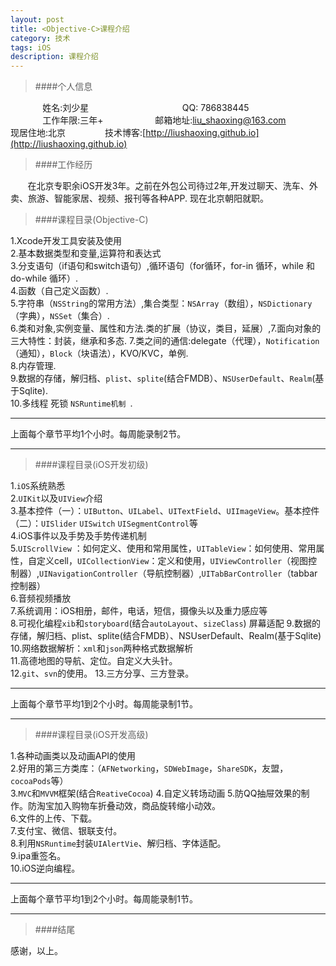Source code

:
 ```yaml
---
layout: post
title: <Objective-C>课程介绍
category: 技术
tags: iOS
description: 课程介绍
---
```




> ####个人信息

 &#160; &#160; &#160; &#160; &#160; &#160; &#160;姓名:刘少星 &#160; &#160; &#160; &#160;&#160; &#160; &#160; &#160;&#160; &#160; &#160; &#160;&#160; &#160; &#160; &#160;&#160; &#160; &#160; &#160;&#160;  QQ:    786838445  
&#160; &#160; &#160; &#160; &#160; &#160; &#160;工作年限:三年+ &#160; &#160; &#160; &#160;&#160; &#160; &#160; &#160;&#160;  &#160; &#160;   邮箱地址:liu_shaoxing@163.com 
&#160; &#160; &#160;   &#160; &#160; &#160;&#160; &#160;
现居住地:北京&#160; &#160; &#160; &#160;&#160; &#160; &#160; &#160;&#160;                            技术博客:[http://liushaoxing.github.io](http://liushaoxing.github.io)  

>####工作经历
 	
 	
&#160; &#160; &#160; &#160;在北京专职余iOS开发3年。之前在外包公司待过2年,开发过聊天、洗车、外卖、旅游、智能家居、视频、报刊等各种APP.  现在北京朝阳就职。
>####课程目录(Objective-C)

1.Xcode开发工具安装及使用  
2.基本数据类型和变量,运算符和表达式  
3.分支语句（if语句和switch语句）,循环语句（for循环，for-in 循环，while 和 do-while 循环）.  
4.函数（自己定义函数）.  
5.字符串（`NSString`的常用方法）,集合类型：`NSArray`（数组），`NSDictionary`（字典），`NSSet`（集合）.  
6.类和对象,实例变量、属性和方法.类的扩展（协议，类目，延展）,7.面向对象的三大特性：封装，继承和多态.
7.类之间的通信:delegate（代理），`Notification`（通知），`Block`（块语法），KVO/KVC，单例.      
8.内存管理.  
9.数据的存储，解归档、`plist`、`splite`(结合FMDB）、`NSUserDefault`、`Realm`(基于Sqlite).  
10.多线程  死锁    `NSRuntime机制 `. 
  
  
**********************
上面每个章节平均1个小时。每周能录制2节。
**********************

>####课程目录(iOS开发初级)

1.`iOS`系统熟悉    
2.`UIKit`以及`UIView`介绍    
3.基本控件（一）：`UIButton`、`UILabel`、`UITextField`、`UIImageView`。基本控件（二）：`UISlider` `UISwitch` `UISegmentControl`等   
4.iOS事件以及手势及手势传递机制  
5.`UIScrollView` ：如何定义、使用和常用属性，`UITableView`：如何使用、常用属性，自定义cell，`UICollectionView`：定义和使用，`UIViewController`（视图控制器）,`UINavigationController`（导航控制器）,`UITabBarController`（tabbar控制器）    
6.音频视频播放   
7.系统调用：iOS相册，邮件，电话，短信，摄像头以及重力感应等    
8.可视化编程`xib`和`storyboard`(结合`autoLayout`、`sizeClass`) 屏幕适配
9.数据的存储，解归档、plist、splite(结合FMDB）、NSUserDefault、Realm(基于Sqlite)  
10.网络数据解析：`xml`和`json`两种格式数据解析  
11.高德地图的导航、定位。自定义大头针。  
12.`git`、`svn`的使用。
13.三方分享、三方登录。
**********************
上面每个章节平均1到2个小时。每周能录制1节。
**********************

>####课程目录(iOS开发高级)

1.各种动画类以及动画API的使用   
2.好用的第三方类库：（`AFNetworking`，`SDWebImage`，`ShareSDK`，友盟，`cocoaPods`等）   
3.`MVC`和`MVVM`框架(结合`ReativeCocoa`) 
4.自定义转场动画 
5.防QQ抽屉效果的制作。防淘宝加入购物车折叠动效，商品旋转缩小动效。    
6.文件的上传、下载。  
7.支付宝、微信、银联支付。  
8.利用`NSRuntime`封装`UIAlertVie`、解归档、字体适配。  
9.ipa重签名。  
10.iOS逆向编程。

**********************
上面每个章节平均1到2个小时。每周能录制1节。
**********************



>####结尾感谢，以上。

━━━

Copy out each line of the data that includes the string "splite".

9.数据的存储，解归档、`plist`、`splite`(结合FMDB）、`NSUserDefault`、`Realm`(基于Sqlite).  
9.数据的存储，解归档、plist、splite(结合FMDB）、NSUserDefault、Realm(基于Sqlite)  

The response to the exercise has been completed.